Task to complete
Go through the entries below and copy each line containing the word "command".

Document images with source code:

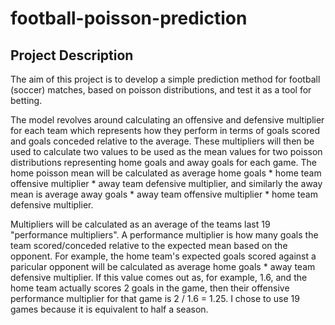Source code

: # football-poisson-prediction

## Project Description
The aim of this project is to develop a simple prediction method for football (soccer) matches, based on poisson distributions, and test it as a tool for betting.

The model revolves around calculating an offensive and defensive multiplier for each team which represents how they perform in terms of goals scored and goals conceded relative to the average. These multipliers will then be used to calculate two values to be used as the mean values for two poisson distributions representing home goals and away goals for each game. The home poisson mean will be calculated as average home goals * home team offensive multiplier * away team defensive multiplier, and similarly the away mean is average away goals * away team offensive multiplier * home team defensive multiplier.

Multipliers will be calculated as an average of the teams last 19 "performance multipliers". A performance multiplier is how many goals the team scored/conceded relative to the expected mean based on the opponent. For example, the home team's expected goals scored against a paricular opponent will be calculated as average home goals * away team defensive multiplier. If this value comes out as, for example, 1.6, and the home team actually scores 2 goals in the game, then their offensive performance multiplier for that game is 2 / 1.6 = 1.25. I chose to use 19 games because it is equivalent to half a season.
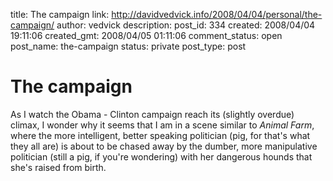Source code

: title: The campaign
link: http://davidvedvick.info/2008/04/04/personal/the-campaign/
author: vedvick
description: 
post_id: 334
created: 2008/04/04 19:11:06
created_gmt: 2008/04/05 01:11:06
comment_status: open
post_name: the-campaign
status: private
post_type: post

# The campaign

As I watch the Obama - Clinton campaign reach its (slightly overdue) climax, I wonder why it seems that I am in a scene similar to _Animal Farm_, where the more intelligent, better speaking politician (pig, for that's what they all are) is about to be chased away by the dumber, more manipulative politician (still a pig, if you're wondering) with her dangerous hounds that she's raised from birth.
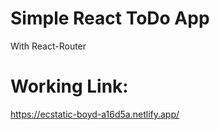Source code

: # Simple React ToDo App

With React-Router

# Working Link:
https://ecstatic-boyd-a16d5a.netlify.app/

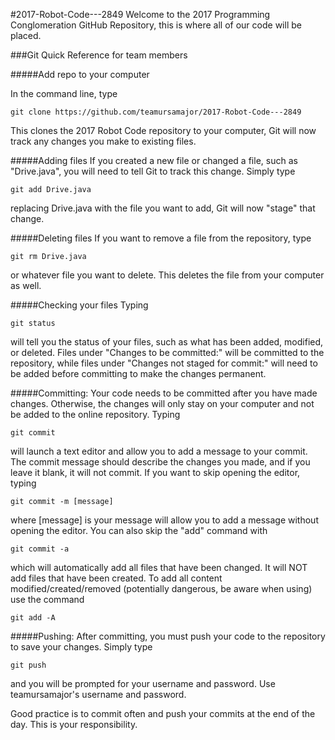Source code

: #2017-Robot-Code---2849
Welcome to the 2017 Programming Conglomeration GitHub Repository, this is where all of our code will be placed.

###Git Quick Reference for team members

#####Add repo to your computer

In the command line, type 
    
    git clone https://github.com/teamursamajor/2017-Robot-Code---2849

This clones the 2017 Robot Code repository to your computer, Git will now track any changes you make to existing files.

#####Adding files
If you created a new file or changed a file, such as "Drive.java", you will need to tell Git to track this change.
Simply type 

    git add Drive.java

replacing Drive.java with the file you want to add, Git will now "stage" that change.

#####Deleting files
If you want to remove a file from the repository, type 

    git rm Drive.java
    
or whatever file you want to delete. This deletes the file from your computer as well.

#####Checking your files
Typing 
    
    git status
    
will tell you the status of your files, such as what has been added, modified, or deleted.
Files under "Changes to be committed:" will be committed to the repository, while files under "Changes not staged for commit:" will need to be added before committing to make the changes permanent.

#####Committing:
Your code needs to be committed after you have made changes. Otherwise, the changes will only stay on your computer and not be added to the online repository.
Typing 

    git commit
    
will launch a text editor and allow you to add a message to your commit. The commit message should describe the changes you made, and if you leave it blank, it will not commit.
If you want to skip opening the editor, typing 

    git commit -m [message]
    
where [message] is your message will allow you to add a message without opening the editor.
You can also skip the "add" command with 

    git commit -a
    
which will automatically add all files that have been changed. It will NOT add files that have been created. To add all content modified/created/removed (potentially dangerous, be aware when using) use the command

    git add -A

#####Pushing:
After committing, you must push your code to the repository to save your changes. Simply type 
    
    git push
    
and you will be prompted for your username and password. Use teamursamajor's username and password.

Good practice is to commit often and push your commits at the end of the day. This is your responsibility.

Written solution
In the command line, type 
You can also skip the "add" command with 
which will automatically add all files that have been changed. It will NOT add files that have been created. To add all content modified/created/removed (potentially dangerous, be aware when using) use the command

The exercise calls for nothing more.